Sunday, October 7, 2012

My Favorite Literary Cats--T.S. Eliot, Wodehouse, and more

I am a huge cat lover, as anyone knows who regularly reads my blog.  My own two kitties are very sweet and loving, in addition to being adorable.  I also love to read, and I'm often tickled to find that some of my favorite authors write about cats, especially when the cat becomes a fascinating character in its own right.  So here is my list of great feline characters, from very enjoyable books.

1. Webster, from P.G. Wodehouse's Mulliner Nights. 

This book is funny, lighthearted, and pure enjoyment from cover to cover.  But my favorite stories have to be "The Story of Webster" and "Cats will be Cats." In "The Story of Webster," Lancelot Mulliner is a bohemian painter, to the disappointment of his wealthy uncle.  When his uncle is called away to serve as a bishop in West Africa, he sends Lancelot his beloved cat Webster, in the hope that Webster's strict dignity anddecorum will inspire Lancelot to change his ways.  Indeed, Webster is such a well-behaved, dignified cat, and his stern looks are so disapproving, that Lancelot quickly falls under his spell.  But all is not lost--Lancelot only must discover a way to help Webster "unbutton" so he can return to the chaotic life he loves.  But in "Cats will be Cats," Lancelot's uncle has returned to England in some terrible trouble.  All of Lancelot and his uncle's thinking cannot save him, until finally it's the lovable Webster who saves the day.

2. Crookshanks, from J.K. Rowling's Harry Potter Paperback Box Set (Books 1-7)  

I loved reading J.K. Rowling's books, and no list of literary cats would be complete without Crookshanks.  A large, highly intelligent cat, Crookshanks is the only character in the books who immediately recognizes Scabbers as an Animagus.  He is loving and affectionate towards Hermione, who defends him from Ron when he attacks Scabbers, and he is able to sense untrustworthy people. Crookshanks plays a crucial role in protecting Sirius Black in Harry Potter and the Prison of Azkaban, making him a cat hero.  

3. Hobbes, from Bill Watterson's Calvin and Hobbes books.  
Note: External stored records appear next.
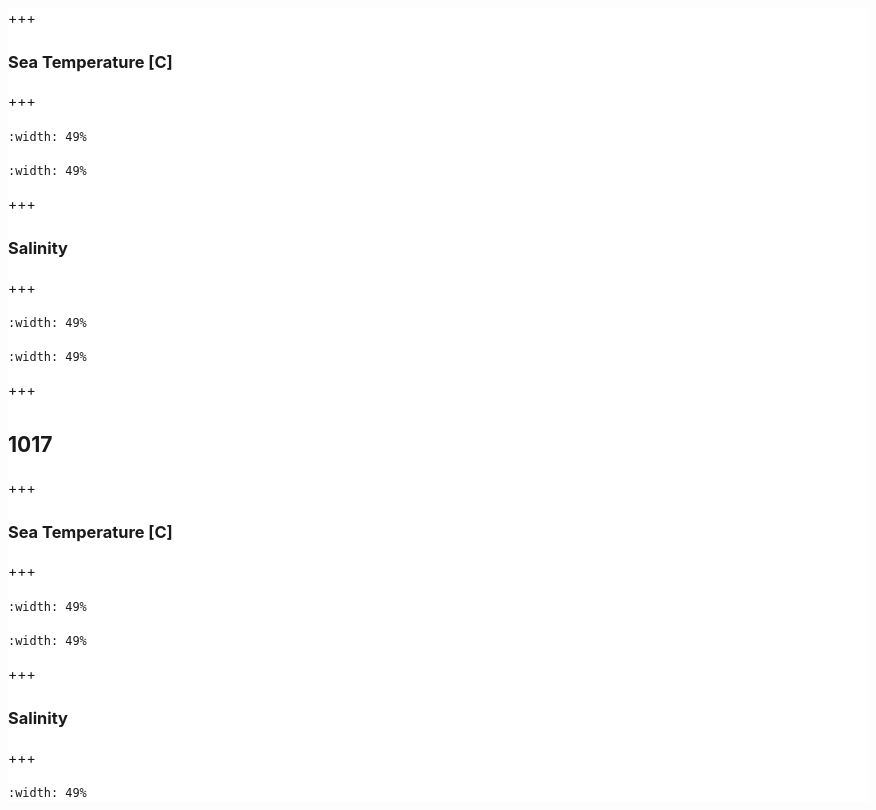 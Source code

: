 +++

### Sea Temperature [C]


+++


```{image} ctd_profiles_kb_small_mesh_2006_ciofs_hindcast/ctd_profiles_kb_small_mesh_2006_1015_temp.png
:width: 49%
```

```{image} ctd_profiles_kb_small_mesh_2006_ciofs_fresh/ctd_profiles_kb_small_mesh_2006_1015_temp.png
:width: 49%
```

+++

### Salinity


+++


```{image} ctd_profiles_kb_small_mesh_2006_ciofs_hindcast/ctd_profiles_kb_small_mesh_2006_1015_salt.png
:width: 49%
```

```{image} ctd_profiles_kb_small_mesh_2006_ciofs_fresh/ctd_profiles_kb_small_mesh_2006_1015_salt.png
:width: 49%
```

+++

## 1017


+++

### Sea Temperature [C]


+++


```{image} ctd_profiles_kb_small_mesh_2006_ciofs_hindcast/ctd_profiles_kb_small_mesh_2006_1017_temp.png
:width: 49%
```

```{image} ctd_profiles_kb_small_mesh_2006_ciofs_fresh/ctd_profiles_kb_small_mesh_2006_1017_temp.png
:width: 49%
```

+++

### Salinity


+++


```{image} ctd_profiles_kb_small_mesh_2006_ciofs_hindcast/ctd_profiles_kb_small_mesh_2006_1017_salt.png
:width: 49%
```
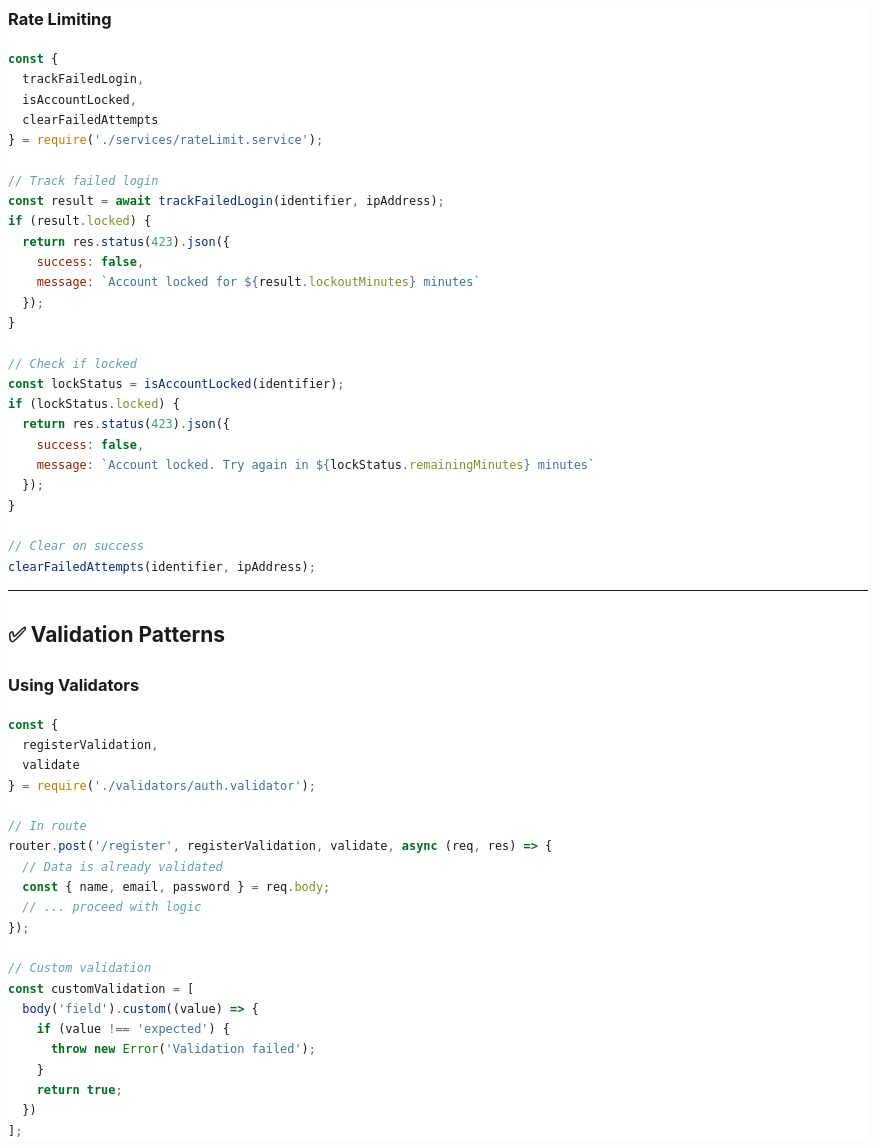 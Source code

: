 ### Rate Limiting
```javascript
const { 
  trackFailedLogin, 
  isAccountLocked, 
  clearFailedAttempts 
} = require('./services/rateLimit.service');

// Track failed login
const result = await trackFailedLogin(identifier, ipAddress);
if (result.locked) {
  return res.status(423).json({
    success: false,
    message: `Account locked for ${result.lockoutMinutes} minutes`
  });
}

// Check if locked
const lockStatus = isAccountLocked(identifier);
if (lockStatus.locked) {
  return res.status(423).json({
    success: false,
    message: `Account locked. Try again in ${lockStatus.remainingMinutes} minutes`
  });
}

// Clear on success
clearFailedAttempts(identifier, ipAddress);
```

---

## ✅ Validation Patterns

### Using Validators
```javascript
const { 
  registerValidation, 
  validate 
} = require('./validators/auth.validator');

// In route
router.post('/register', registerValidation, validate, async (req, res) => {
  // Data is already validated
  const { name, email, password } = req.body;
  // ... proceed with logic
});

// Custom validation
const customValidation = [
  body('field').custom((value) => {
    if (value !== 'expected') {
      throw new Error('Validation failed');
    }
    return true;
  })
];
```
Calvin and Hobbes are some of my all time favorite comic strips.  Although Hobbes is technically an imaginary tiger, many of his characteristics are clearly inspired by house cats.  After all, what cat owner has never seen their cat lounging in the sun as Hobbes does?  Or has never had a cat spring from nowhere to randomly attack you? But although he's wonderfully playful, Hobbes has a deeper side, engaging with Calvin in philosophical debates, and gently mocking his friend's pretensions (a bit like Webster).  Hobbes' whimsy and his thoughtfulness never conflict; rather, it's as though he has thought deeply and realized that joyfulness and play is the best way to enjoy life.  His thoughtful, self-aware playfulness feels powerfully deep--as though Hobbes has discovered the key to a meaningful but enjoyable life, something the humans in the comic struggle to find in vain.

4. Puss in Boots, from the Mother Goose fairy-tales.  


Before he was popularized as an adorable swash-buckling hero, the cat from "Puss in Boots" was a trickster who helped his master, a young milliner's son, to marry a princess. Cats are funny creatures, and they certainly can be tricky.  In fact, I've often thought that all the odd occurrences up until the very end of the movie Paranormal Activity could be completely explained by the couple having a cat.  Although some people have criticized this story because it shows the cat getting everything he wants for his master by lying, isn't it more realistic to show that, than to pretend that truthfulness actually helps most people succeed?  Trust me, no one became president by telling the truth all the time.  But in Puss in Boots, the cat's loyalty and cleverness are certainly positive characteristics that my loving kitties share.  

5. All the Cats from T.S. Eliot's Old Possum's Book of Practical Cats.  

T.S. Eliot, in addition to being a great poet, was also a huge cat lover.  In fact, he loved cats so much that he wrote an entire book of children's poetry about cats.  Andrew Lloyd Webber loved the poems so much that he wrote a musical based on them, and that is how the musical Cats was born.  The book contains so many lovable cat characters that it's hard to pick a favorite--how to choose between Macavity the Mystery Cat, Magical Mr. Mistoffelees, or the Great Rumpus Cat? The poems are so enjoyable to read that anyone who likes poetry or cats should read them.  And if you like musicals, well...

6. The Cheshire Cat from Lewis Carroll's Alice's Adventures in Wonderland. 

I couldn't believe I left the Cheshire Cat off my original version of this list, so I'm correcting it now.  The Cheshire Cat is mischievous and mysterious, at times philosophical, at times pure anarchy.  If dogs represent the loyal side of human nature, certainly cats like the Cheshire Cat represent the allusive, knowable side of our nature. It's like they are the id of our imagination.